Travelers Who Don’t Care About Airport Lounge Access – Depending on your home airport and the travel you typically do, you may not benefit much from the Priority Pass Select membership and lounge access. For example, if you take a lot of direct domestic flights, you don’t deal with many layovers and may not miss lounge access.
The Fee-Sensitive – Some people balk at large annual fees, no matter how lucrative the rewards. People with those inclinations are unlikely to be comfortable paying $550 in one shot for the Chase Sapphire Reserve but may accept the Preferred’s more reasonable $95 fee.
People Who Redeem Their Points for Cash – Although points on the CSR are worth more when redeemed through the Chase portal, when redeemed for cash back, points on either card are worth 1 cent each. Considering the Preferred comes with a bigger signup bonus and a much lower annual fee, cardholders who redeem for cash instead of travel might consider it the better deal.
Who Should Get the Chase Sapphire Reserve?
Anyone Who Spends Big on Travel and Restaurants – If you’re a frequent traveler who spends a lot on trips and restaurants, getting three points per dollar from the Chase Sapphire Reserve on these categories is probably worth the larger annual fee.
People Who Redeem Through the Chase Ultimate Rewards Portal – When redeemed for travel through the Chase Ultimate Rewards portal, points on the CSR are worth 50% more.

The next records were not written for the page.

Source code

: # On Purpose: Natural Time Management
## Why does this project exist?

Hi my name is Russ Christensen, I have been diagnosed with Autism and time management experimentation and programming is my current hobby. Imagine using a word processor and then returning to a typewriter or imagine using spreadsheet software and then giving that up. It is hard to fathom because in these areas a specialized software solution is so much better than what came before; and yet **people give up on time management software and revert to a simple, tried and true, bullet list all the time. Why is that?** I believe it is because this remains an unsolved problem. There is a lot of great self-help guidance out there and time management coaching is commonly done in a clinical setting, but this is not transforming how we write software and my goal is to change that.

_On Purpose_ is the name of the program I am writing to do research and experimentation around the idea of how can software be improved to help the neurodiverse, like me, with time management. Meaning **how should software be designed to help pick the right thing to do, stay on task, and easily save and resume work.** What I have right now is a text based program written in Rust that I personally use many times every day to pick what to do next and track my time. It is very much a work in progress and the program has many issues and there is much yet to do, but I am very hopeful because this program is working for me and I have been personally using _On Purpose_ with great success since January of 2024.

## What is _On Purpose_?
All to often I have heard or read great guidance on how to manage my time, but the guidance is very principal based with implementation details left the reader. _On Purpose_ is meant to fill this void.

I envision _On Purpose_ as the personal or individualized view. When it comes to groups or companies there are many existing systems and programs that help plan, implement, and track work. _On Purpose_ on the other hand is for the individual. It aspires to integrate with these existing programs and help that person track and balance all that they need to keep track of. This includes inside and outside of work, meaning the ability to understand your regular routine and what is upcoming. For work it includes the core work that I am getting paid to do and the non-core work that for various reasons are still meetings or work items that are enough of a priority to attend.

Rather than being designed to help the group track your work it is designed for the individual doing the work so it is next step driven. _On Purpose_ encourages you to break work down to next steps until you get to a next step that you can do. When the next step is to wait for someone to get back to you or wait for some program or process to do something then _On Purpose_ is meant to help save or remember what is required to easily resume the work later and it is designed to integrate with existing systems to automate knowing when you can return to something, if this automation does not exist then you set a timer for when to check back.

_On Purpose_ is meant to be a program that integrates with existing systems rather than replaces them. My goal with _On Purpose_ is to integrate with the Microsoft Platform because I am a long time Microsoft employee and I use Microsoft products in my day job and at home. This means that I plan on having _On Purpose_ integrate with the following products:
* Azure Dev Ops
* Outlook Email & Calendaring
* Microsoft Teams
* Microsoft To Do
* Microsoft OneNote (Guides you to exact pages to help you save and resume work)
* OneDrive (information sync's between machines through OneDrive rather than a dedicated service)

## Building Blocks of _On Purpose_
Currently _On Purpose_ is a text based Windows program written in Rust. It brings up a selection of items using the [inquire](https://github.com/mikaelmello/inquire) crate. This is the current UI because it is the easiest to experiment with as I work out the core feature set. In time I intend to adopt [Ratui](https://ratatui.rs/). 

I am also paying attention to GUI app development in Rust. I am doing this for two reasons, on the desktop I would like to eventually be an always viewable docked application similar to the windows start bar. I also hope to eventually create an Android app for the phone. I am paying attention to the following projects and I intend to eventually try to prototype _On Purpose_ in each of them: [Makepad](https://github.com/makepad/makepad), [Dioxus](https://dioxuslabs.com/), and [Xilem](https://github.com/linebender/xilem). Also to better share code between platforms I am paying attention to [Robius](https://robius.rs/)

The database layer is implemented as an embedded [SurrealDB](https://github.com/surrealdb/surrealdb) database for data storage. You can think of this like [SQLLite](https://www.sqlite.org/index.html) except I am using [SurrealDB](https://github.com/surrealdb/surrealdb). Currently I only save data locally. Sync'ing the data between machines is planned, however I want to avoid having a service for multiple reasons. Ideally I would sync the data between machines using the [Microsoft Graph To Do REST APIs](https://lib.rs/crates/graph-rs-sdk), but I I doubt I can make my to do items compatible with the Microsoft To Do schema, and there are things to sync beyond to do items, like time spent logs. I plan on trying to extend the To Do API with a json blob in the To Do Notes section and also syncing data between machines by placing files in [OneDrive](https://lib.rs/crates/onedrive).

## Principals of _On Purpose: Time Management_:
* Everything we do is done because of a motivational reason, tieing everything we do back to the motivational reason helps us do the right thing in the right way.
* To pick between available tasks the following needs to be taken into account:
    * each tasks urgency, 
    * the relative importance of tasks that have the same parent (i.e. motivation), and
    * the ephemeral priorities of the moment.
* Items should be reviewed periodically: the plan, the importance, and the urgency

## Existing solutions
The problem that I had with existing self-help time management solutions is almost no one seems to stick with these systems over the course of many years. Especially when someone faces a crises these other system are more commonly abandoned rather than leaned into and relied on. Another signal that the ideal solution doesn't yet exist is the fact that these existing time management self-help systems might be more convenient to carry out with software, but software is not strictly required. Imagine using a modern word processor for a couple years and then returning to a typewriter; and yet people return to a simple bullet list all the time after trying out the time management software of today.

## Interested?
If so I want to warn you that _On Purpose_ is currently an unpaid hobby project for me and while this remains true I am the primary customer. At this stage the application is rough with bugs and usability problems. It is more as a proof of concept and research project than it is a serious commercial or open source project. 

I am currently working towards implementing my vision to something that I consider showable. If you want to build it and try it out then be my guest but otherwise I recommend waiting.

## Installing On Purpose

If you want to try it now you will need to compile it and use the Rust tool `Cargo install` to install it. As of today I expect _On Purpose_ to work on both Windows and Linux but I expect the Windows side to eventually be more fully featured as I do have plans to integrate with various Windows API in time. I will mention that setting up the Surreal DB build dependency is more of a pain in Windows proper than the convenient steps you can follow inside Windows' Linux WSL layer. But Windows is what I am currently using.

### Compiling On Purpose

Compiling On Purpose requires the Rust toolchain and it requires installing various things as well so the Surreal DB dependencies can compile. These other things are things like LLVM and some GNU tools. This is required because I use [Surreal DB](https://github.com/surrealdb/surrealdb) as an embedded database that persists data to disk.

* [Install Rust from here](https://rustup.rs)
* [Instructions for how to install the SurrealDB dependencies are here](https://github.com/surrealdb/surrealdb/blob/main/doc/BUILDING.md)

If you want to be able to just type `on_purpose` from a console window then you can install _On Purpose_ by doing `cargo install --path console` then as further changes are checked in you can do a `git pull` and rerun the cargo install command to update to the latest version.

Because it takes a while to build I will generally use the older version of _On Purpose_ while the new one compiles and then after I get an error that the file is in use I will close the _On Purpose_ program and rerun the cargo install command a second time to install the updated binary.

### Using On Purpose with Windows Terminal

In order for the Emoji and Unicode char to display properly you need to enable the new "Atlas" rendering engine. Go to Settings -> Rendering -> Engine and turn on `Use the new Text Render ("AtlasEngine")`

Compared to points from the CSP, which are worth 25% more, people who book through the portal will get more from the Reserve.
Frequent International Travelers – International travel is more likely to have layovers, and Priority Pass lounges can be found in many domestic international terminals and abroad. Therefore, international travelers are the most likely to benefit from airport lounge access and should consider the Chase Sapphire Reserve. International travel also tends to be expensive, meaning you’ll benefit more from the 3X points on travel.
Travelers Who Haven’t Paid for Global Entry or TSA Precheck Lately – If you’re due to renew your Global Entry or TSA Precheck membership, or if you’re not a member, the Chase Sapphire Reserve will cover the $100 fee. While this isn’t a reason to get the Reserve on its own (it’s only a $100 value every 4 years), it boosts the value of the card and might be the deciding factor if you’re on the fence.
Travelers Who Value Timely Trip Delay Coverage – The Chase Sapphire Preferred and Reserve offer similar insurance packages, although the Reserve’s is a little better. In particular, the trip delay coverage on the Reserve is superior for delays that don’t require an overnight stay. With the Preferred, you’re not covered for any expenses until your delay is 12 hours or requires an overnight stay. With the Reserve, you’re covered after just 6 hours. In 6 hours, you’d definitely have to spring for a meal, and if you’re traveling as a family, that can get pricey.
CSP vs. CSR: The Bottom Line
The Chase Sapphire Preferred and the Chase Sapphire Reserve are both excellent travel rewards cards with attractive signup bonuses and solid benefits.
If you’re just getting started with travel rewards, I recommend beginning with the Preferred. The signup bonus is larger, and the much lower annual fee feels like less of a risk. If you decide later that the Reserve’s $550 annual fee is worth it, you can always upgrade later.
That said, when you consider the $300 travel credit, the airport lounge access, and the Global Entry/TSA Precheck credit, you don’t need to spend a fortune on travel and restaurants to get value from the Chase Sapphire Reserve. If you spend a few thousand dollars on travel and restaurants every year, simply using the airport lounge access is likely enough to make it worth the higher fee.